往年の名輸送機「ダグラスC-47スカイトレイン」が出迎えてくれるメインエントランス。ドイツ技術博物館は1982年、当時ベルリンが分断されていた時代の西ドイツ側に設立されました。敷地面積は広大で、とくに鉄道と船舶の展示は圧巻の一言。他にも航空、通信、映像、紡績、宝飾、酒造など、多種多様な技術に関する展示が展開されていて、じっくり見ていると1日では足りないほどの充実ぶりです。
今回お目当てのクルマに関する展示は、飛行機が吊るされた建物の裏手にある、写真の施設の中にあります。入場料は1日券が大人8ユーロ。どちらの建物も1枚でまわることができます。さっそく中に入ってみましょう!
ドイツ技術博物館の敷地は、かつて存在した貨物駅「ベルリン・アンハルター駅」の一部を使用しています。建物の外観はレンガ作りでレトロな雰囲気ですが、中はご覧の通り。明るくて近代的な雰囲気です。手前から奥に向かって、クルマの歴史を追っていくことができるようになっています。
クルマ黎明期の傑作車も!
とにかく馬を愛するドイツ人。シュツットガルトのメルセデス・ベンツ博物館でも、展示の一番に登場するのは馬ですが、ここでも馬車が最初に紹介されています。1900年にはベルリン全体で8,114頭の馬が「タクシー」として働いていたとのこと。「出力:1馬力 速度:6km/h(並足)12km/h(速足) 燃料:野菜、ジャガイモ、干し草など」とまじめに書かれたキャプションにユーモアを感じます。

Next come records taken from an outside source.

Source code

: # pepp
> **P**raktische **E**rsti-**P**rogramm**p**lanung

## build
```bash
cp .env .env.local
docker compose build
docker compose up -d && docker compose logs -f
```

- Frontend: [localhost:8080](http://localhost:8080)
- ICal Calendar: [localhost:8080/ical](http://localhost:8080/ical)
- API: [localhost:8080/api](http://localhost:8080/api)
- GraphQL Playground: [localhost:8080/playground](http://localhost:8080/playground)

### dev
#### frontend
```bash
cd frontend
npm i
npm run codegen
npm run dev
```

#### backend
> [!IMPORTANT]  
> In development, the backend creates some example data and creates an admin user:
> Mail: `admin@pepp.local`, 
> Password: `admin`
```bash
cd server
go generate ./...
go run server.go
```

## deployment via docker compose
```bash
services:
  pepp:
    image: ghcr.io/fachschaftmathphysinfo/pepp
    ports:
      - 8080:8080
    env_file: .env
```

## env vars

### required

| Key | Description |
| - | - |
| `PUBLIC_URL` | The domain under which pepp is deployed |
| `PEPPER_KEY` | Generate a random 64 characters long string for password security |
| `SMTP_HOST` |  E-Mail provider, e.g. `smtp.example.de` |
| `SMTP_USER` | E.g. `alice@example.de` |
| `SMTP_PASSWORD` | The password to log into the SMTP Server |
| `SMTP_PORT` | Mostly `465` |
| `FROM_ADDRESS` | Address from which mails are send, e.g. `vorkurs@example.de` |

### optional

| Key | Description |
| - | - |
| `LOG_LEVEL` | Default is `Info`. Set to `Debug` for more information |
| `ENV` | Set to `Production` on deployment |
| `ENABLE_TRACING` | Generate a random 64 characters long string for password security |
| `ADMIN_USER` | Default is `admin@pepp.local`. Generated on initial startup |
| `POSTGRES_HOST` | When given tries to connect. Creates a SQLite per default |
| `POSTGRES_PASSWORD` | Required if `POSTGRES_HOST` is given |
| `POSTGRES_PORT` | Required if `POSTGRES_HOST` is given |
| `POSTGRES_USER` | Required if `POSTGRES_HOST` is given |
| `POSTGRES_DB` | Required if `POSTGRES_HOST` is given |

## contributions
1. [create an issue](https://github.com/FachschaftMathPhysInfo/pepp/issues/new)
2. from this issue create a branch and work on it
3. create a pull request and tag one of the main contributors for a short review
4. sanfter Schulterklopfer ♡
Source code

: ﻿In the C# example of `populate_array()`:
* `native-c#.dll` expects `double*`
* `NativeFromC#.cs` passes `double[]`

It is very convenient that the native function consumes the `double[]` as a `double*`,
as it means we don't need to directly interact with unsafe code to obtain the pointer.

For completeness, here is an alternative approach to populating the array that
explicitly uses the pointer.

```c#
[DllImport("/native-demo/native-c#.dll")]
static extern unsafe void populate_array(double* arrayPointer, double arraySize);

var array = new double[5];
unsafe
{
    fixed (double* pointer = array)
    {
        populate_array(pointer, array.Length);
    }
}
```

1899年製ド・ディオン・ブートン モデルE。402ccの単気筒エンジンから3.5馬力を発生、最高速度は40km/hでした。フランスのド・ディオン・ブートンは1900年当時、400台の自動車と3,200台のエンジンを生産する世界最大の自動車メーカーでした。現在でも「ド・ディオン・アクスル(ド・ディオン式サスペンション)」などに名前が残っていますね。